◆ Task statement
Among the records below, find the lines with the word "share" and copy them.

Data extracted from a collection
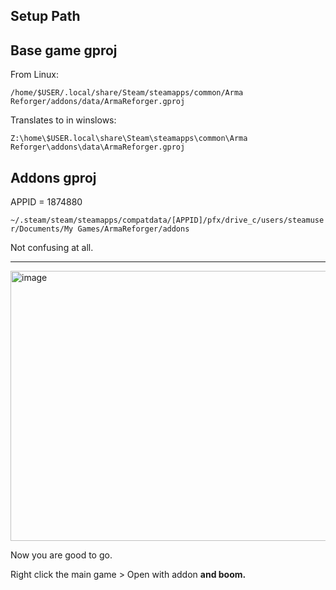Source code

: ## Setup Path

## Base game gproj

From Linux:

`/home/$USER/.local/share/Steam/steamapps/common/Arma Reforger/addons/data/ArmaReforger.gproj`

Translates to in winslows:

`Z:\home\$USER.local\share\Steam\steamapps\common\Arma Reforger\addons\data\ArmaReforger.gproj`

## Addons gproj 

APPID = 1874880

`~/.steam/steam/steamapps/compatdata/[APPID]/pfx/drive_c/users/steamuser/Documents/My Games/ArmaReforger/addons`

Not confusing at all.

----

<img width="726" height="432" alt="image" src="https://github.com/user-attachments/assets/57ec48df-f2dd-4134-b385-c5a9958613d8" />


Now you are good to go.

Right click the main game > Open with addon **and boom.**


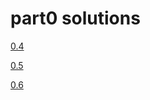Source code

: # part0 solutions

[0.4](https://www.websequencediagrams.com/cgi-bin/cdraw?lz=dGl0bGUgMC40IE5ldyBOb3RlIGZyb20gVXNlcgoKYnJvd3Nlci0-c2VydmVyOiBIVFRQIFBPU1QgaHR0cHM6Ly9zdHVkaWVzLmNzLmhlbHNpbmtpLmZpL2V4YW1wbGVhcHAvbmV3X25vdGUKAD8GLS0-AFAHAEgHMzAyIFJlZGlyZWN0IHRvIG5vdGVzAHIJAG0PR0UATi0ARgUAZBRNTABiBiBwYWdlAIFRFwA-Lm1haW4uY3MAWxQAEgkAH0lqAE4ZagCBdEdkYXRhLmpzb24AgyQTABMJIChkaXNwbGF5ZWQgaW4AgkwLKQ&s=default)

[0.5](https://www.websequencediagrams.com/cgi-bin/cdraw?lz=dGl0bGUgMC41IHNpbmdsZVBhZ2VBcHAgdmVyc2lvbgoKYnJvd3Nlci0-c2VydmVyOiBIVFRQIEdFVCBodHRwczovL3N0dWRpZXMuY3MuaGVsc2lua2kuZmkvZXhhbXBsZWFwcC9zcGEKADkGLS0-AEoHAEIHY29kZQBbCQAoPW1haW4uY3NzAFcTABIJAIEGRy5qAFIUABIHAIFtRGRhdGEuanNvbgCCJBMAEwkgY29udGVudCBpbiBIVE1MCg&s=default)

[0.6](https://www.websequencediagrams.com/cgi-bin/cdraw?lz=dGl0bGUgMC42IHNpbmdsZVBhZ2VBcHAgbmV3IG5vdGUKCmJyb3dzZXItPnNlcnZlcjogSFRUUCBQT1NUIGh0dHBzOi8vc3R1ZGllcy5jcy5oZWxzaW5raS5maS9leGFtcGxlYXBwL25ld19ub3RlX3NwYQoAQwYtLT4AVAcATAcyMDEgQ3JlYXRlZAB6BWpzb24gcmVzb3VyY2UKCg&s=default)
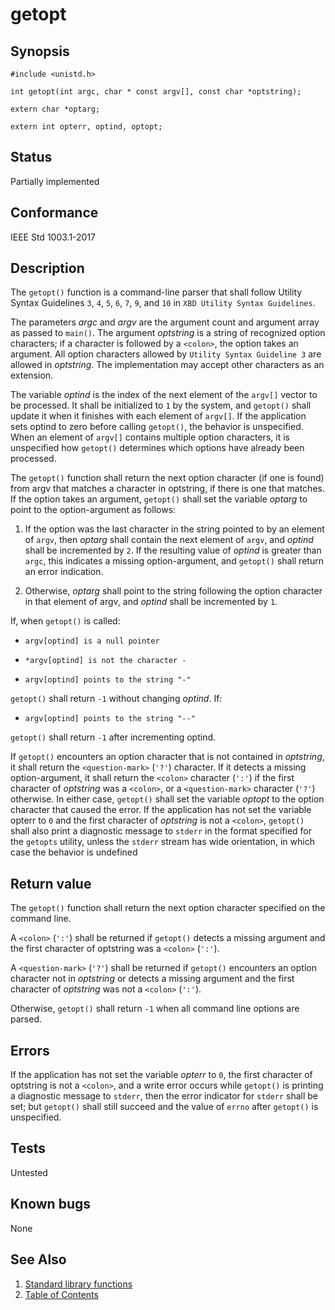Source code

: # getopt

## Synopsis

`#include <unistd.h>`

`int getopt(int argc, char * const argv[], const char *optstring);`

`extern char *optarg;`

`extern int opterr, optind, optopt;`

## Status

Partially implemented

## Conformance

IEEE Std 1003.1-2017

## Description

The `getopt()` function is a command-line parser that shall follow Utility Syntax Guidelines `3`, `4`, `5`, `6`, `7`,
`9`, and `10` in `XBD Utility Syntax Guidelines`.

The parameters _argc_ and _argv_ are the argument count and argument array as passed to `main()`. The argument
_optstring_ is a string of recognized option characters; if a character is followed by a `<colon>`, the option
takes an argument. All option characters allowed by `Utility Syntax Guideline 3` are allowed in _optstring_. The
implementation may accept other characters as an extension.

The variable _optind_ is the index of the next element of the `argv[]` vector to be processed. It shall be initialized
to `1` by the system, and `getopt()` shall update it when it finishes with each element of `argv[]`. If the application
sets optind to zero before calling `getopt()`, the behavior is unspecified. When an element of `argv[]` contains
multiple option characters, it is unspecified how `getopt()` determines which options have already been processed.

The `getopt()` function shall return the next option character (if one is found) from argv that matches a character in
optstring, if there is one that matches. If the option takes an argument, `getopt()` shall set the variable _optarg_
to point to the option-argument as follows:

 1. If the option was the last character in the string pointed to by an element of `argv`, then _optarg_ shall contain
 the next element of `argv`, and _optind_ shall be incremented by `2`. If the resulting value of _optind_ is greater
 than `argc`, this indicates a missing option-argument, and `getopt()` shall return an error indication.

 2. Otherwise, _optarg_ shall point to the string following the option character in that element of argv, and _optind_
 shall be incremented by `1`.

If, when `getopt()` is called:

- `argv[optind] is a null pointer`

- `*argv[optind] is not the character -`

- `argv[optind] points to the string "-"`

`getopt()` shall return `-1` without changing _optind_. If:

- `argv[optind] points to the string "--"`

`getopt()` shall return `-1` after incrementing optind.

If `getopt()` encounters an option character that is not contained in _optstring_, it shall return the `<question-mark>`
(`'?'`) character. If it detects a missing option-argument, it shall return the `<colon>` character (`':'`) if the
first character of _optstring_ was a `<colon>`, or a `<question-mark>` character (`'?'`) otherwise. In either case,
`getopt()` shall set the variable _optopt_ to the option character that caused the error. If the application has not set
the variable opterr to `0` and the first character of _optstring_ is not a `<colon>`, `getopt()` shall also print a
diagnostic message to `stderr` in the format specified for the `getopts` utility, unless the `stderr` stream has wide
orientation, in which case the behavior is undefined

## Return value

The `getopt()` function shall return the next option character specified on the command line.

A `<colon>` (`':'`) shall be returned if `getopt()` detects a missing argument and the first character of optstring was
a `<colon>` (`':'`).

A `<question-mark>` (`'?'`) shall be returned if `getopt()` encounters an option character not in _optstring_ or
detects a missing argument and the first character of _optstring_ was not a `<colon>` (`':'`).

Otherwise, `getopt()` shall return `-1` when all command line options are parsed.

## Errors

If the application has not set the variable _opterr_ to `0`, the first character of optstring is not a `<colon>`, and a
write error occurs while `getopt()` is printing a diagnostic message to `stderr`, then the error indicator for `stderr`
shall be set; but `getopt()` shall still succeed and the value of `errno` after `getopt()` is unspecified.

## Tests

Untested

## Known bugs

None

## See Also

1. [Standard library functions](../functions.md)
2. [Table of Contents](../../../README.md)
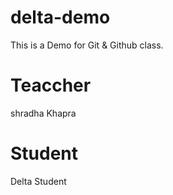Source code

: # delta-demo
This is a Demo for Git &amp; Github class.

# Teaccher
shradha Khapra

# Student
Delta Student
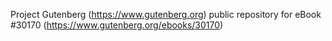 Project Gutenberg (https://www.gutenberg.org) public repository for eBook #30170 (https://www.gutenberg.org/ebooks/30170)
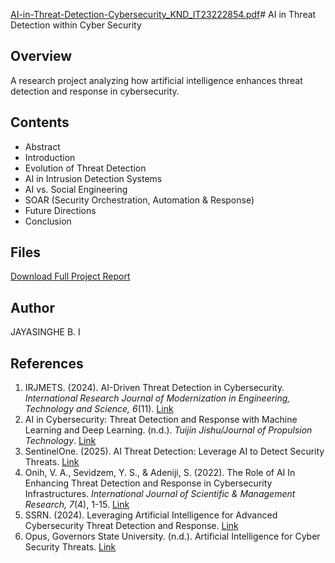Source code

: [AI-in-Threat-Detection-Cybersecurity_KND_IT23222854.pdf](https://github.com/user-attachments/files/20360179/AI-in-Threat-Detection-Cybersecurity_KND_IT23222854.pdf)# AI in Threat Detection within Cyber Security

## Overview
A research project analyzing how artificial intelligence enhances threat detection and response in cybersecurity.

## Contents
- Abstract
- Introduction
- Evolution of Threat Detection
- AI in Intrusion Detection Systems
- AI vs. Social Engineering
- SOAR (Security Orchestration, Automation & Response)
- Future Directions
- Conclusion

## Files
[Download Full Project Report]([AI-in-Threat-Detection-Cybersecurity_KND_IT23222854.pdf](https://github.com/user-attachments/files/20360215/AI-in-Threat-Detection-Cybersecurity_KND_IT23222854.pdf))

## Author
JAYASINGHE B. I  
## References

1. IRJMETS. (2024). AI-Driven Threat Detection in Cybersecurity. *International Research Journal of Modernization in Engineering, Technology and Science, 6*(11). [Link](https://www.irjmets.com/uploadedfiles/paper/issue_11_november_2024/38223/final/fin_irjmets1716044548.pdf)
2. AI in Cybersecurity: Threat Detection and Response with Machine Learning and Deep Learning. (n.d.). *Tuijin Jishu/Journal of Propulsion Technology*. [Link](https://www.semanticscholar.org/paper/AI-in-Cybersecurity%3A-Threat-Detection-and-Response-Li-Yin/4a4f0d7b2c4c6a5e0d4a7d6e1b7c7a7b2b6d4c7e)
3. SentinelOne. (2025). AI Threat Detection: Leverage AI to Detect Security Threats. [Link](https://www.sentinelone.com/blog/ai-threat-detection-leverage-ai-to-detect-security-threats/)
4. Onih, V. A., Sevidzem, Y. S., & Adeniji, S. (2022). The Role of AI In Enhancing Threat Detection and Response in Cybersecurity Infrastructures. *International Journal of Scientific & Management Research, 7*(4), 1-15. [Link](https://www.researchgate.net/publication/360735351_The_Role_of_AI_In_Enhancing_Threat_Detection_and_Response_in_Cybersecurity_Infrastructures)
5. SSRN. (2024). Leveraging Artificial Intelligence for Advanced Cybersecurity Threat Detection and Response. [Link](https://papers.ssrn.com/sol3/papers.cfm?abstract_id=4698581)
6. Opus, Governors State University. (n.d.). Artificial Intelligence for Cyber Security Threats. [Link](https://opus.govst.edu/theses/1237/)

◆ Exercise output
`/home/$USER/.local/share/Steam/steamapps/common/Arma Reforger/addons/data/ArmaReforger.gproj`
`Z:\home\$USER.local\share\Steam\steamapps\common\Arma Reforger\addons\data\ArmaReforger.gproj`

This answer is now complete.